The toughest of the European rallies, the Liege-Sofia-Liege, that 4,000-mile marathon de la route, in which only 18 cars out of the 100 starters reached the finish, was won by a big Mercedes-Benz 220SE, driven by Eugen Bohringer and Eger.
This surely confirms our opinion that the modern Mercedes-Benz is the Best Car in the World ? The car which won this gruelling contest was no slim sports car but a luxury car, bulky in comparison with many of its rivals.
The first half-dozen placings in this year’s Liege-Sofia-Liege Rally make sound sense. It was won very convincingly by the Best Car in the World. Second place was taken by a Citroen DS19, a car Motor Sport has often described as the Most Advanced Car in the World. Third place went to a Volvo, which is one of the World’s most conscientiously-constructed cars. Another Citroen DS19 was fourth, a Sports Austin-Healey 3000 fifth, and a 3-litre Rover, with such an improbable rally component as power steering, was sixth, a fine debut for these more powerful new Rovers from the Birmingham factory. This second-highest placing by a British car in Europe’s most gruelling rally is a fine breakthrough for the Rover Company’s desire to kill the impression that it manufactures only sedate oldmen’s cars.
The actual finishers – 18 out of 100, let us repeat, were :—
Austin-Healey 3000 2
all the remaining 82 cars retired
In fact, Rover and Volvo had the highest proportion of finishers to starters.
This rally, over appalling roads, tested suspension and brakes as well as engines and transmissions, and some terrible things happened. Even the winning Mercedes-Benz’s brakes were a warm red hue after the crossing of the Moistrocca Pass, yet this big all-independently sprung petrol-injection motor car was alone of its kind with the three sports Austin-Healeys and a compact Porsche in being unpenalised. A big “works” Ford broke its front suspension, another “works” Ford ran its big-ends, and although the third big Ford, a Zodiac, finished, it needed new front suspension en route.
One Morris 1100 holed a piston, the other discarded its fly wheel, these little new-corners having been hurriedly prepared. A Porsche ran out of brakes, a VW broke its crankshaft when almost home. One of the Austin-Healey 3000s had the rear spring shackles shear off, much the same trouble eliminating another, which shows how much punishment a rigid-axle car suffers in this testing rally! Even the strong Saab retired, with suspension failure. All the Vauxhall VX 4/90s retired.
It is hoped that many useful technical lessons will be taken to heart when the dirt and dust of the Liege are cleaned off the stricken entries. The Ford Anglias (one, however, with a 1.5-litre engine and therefore not a catalogue model) got through and deserve congratulations, especially as the smaller one won its class, the only under-1-litre car to finish, albeit in the G.T. category. The other class winners were Citroen and the remarkable Rover amongst the touring cars, Mercedes-Benz of the G.T. cars, and Citroen of the sports cars, Citroen winning the Manufacturers Cup, Coupe des Dames and Inter-Nations Cup.

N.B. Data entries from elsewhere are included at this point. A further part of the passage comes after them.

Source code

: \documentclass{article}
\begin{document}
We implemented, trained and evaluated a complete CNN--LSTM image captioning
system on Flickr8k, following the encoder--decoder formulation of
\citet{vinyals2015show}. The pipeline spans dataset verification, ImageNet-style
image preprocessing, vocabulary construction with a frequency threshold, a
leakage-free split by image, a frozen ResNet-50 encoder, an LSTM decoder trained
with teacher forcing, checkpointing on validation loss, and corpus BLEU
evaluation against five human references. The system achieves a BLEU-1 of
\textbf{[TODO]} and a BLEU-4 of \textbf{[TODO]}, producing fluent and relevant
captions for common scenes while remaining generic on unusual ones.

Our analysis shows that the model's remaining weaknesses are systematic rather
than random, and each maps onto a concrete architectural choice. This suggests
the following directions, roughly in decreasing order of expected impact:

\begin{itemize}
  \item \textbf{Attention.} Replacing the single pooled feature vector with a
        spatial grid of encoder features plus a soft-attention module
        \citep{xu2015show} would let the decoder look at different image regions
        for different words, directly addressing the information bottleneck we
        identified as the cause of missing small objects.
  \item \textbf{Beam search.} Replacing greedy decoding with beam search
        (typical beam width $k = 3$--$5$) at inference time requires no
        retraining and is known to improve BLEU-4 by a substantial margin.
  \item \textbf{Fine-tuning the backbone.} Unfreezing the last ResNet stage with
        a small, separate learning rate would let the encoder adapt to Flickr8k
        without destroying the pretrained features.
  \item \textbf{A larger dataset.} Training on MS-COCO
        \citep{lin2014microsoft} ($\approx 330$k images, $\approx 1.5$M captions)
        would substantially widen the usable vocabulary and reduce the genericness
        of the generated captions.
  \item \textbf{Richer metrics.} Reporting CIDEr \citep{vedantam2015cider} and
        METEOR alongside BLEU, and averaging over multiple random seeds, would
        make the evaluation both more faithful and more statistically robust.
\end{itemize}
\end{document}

But, by and large, the cars that were proved suitable for the tough terrain many motorists encounter in the outbacks of the Empire or on farms and country tracks at home were Mercedes-Benz, the Best Car in the World; Citroen on its hydro-pneumatic suspension, the Most Advanced Car in the World; and Volvo, one the World’s most conscientiously made cars. Altogether, a very logical result…
Dragsters at Brighton
Last year the Allard Dragster fizzled out. This year it was beaten by normal racing cars. But dragsters might still be a crowd-puller if some American “sling-shots” could he attracted to the age-old Madeira Drive. Allard has shown that with disc front brakes and parachutes a dragster can stop safely at the end of this historic kilometre. Couldn’t American “sling-shots” be allowed to run in 1963, if equipped for the occasion with brakes the equal of Allard’s? The thought of seeing them leave the start standing on their back wheels, with rubber-smoke pouring from their “slicks,” should turn into dividends for the Brighton sponsors.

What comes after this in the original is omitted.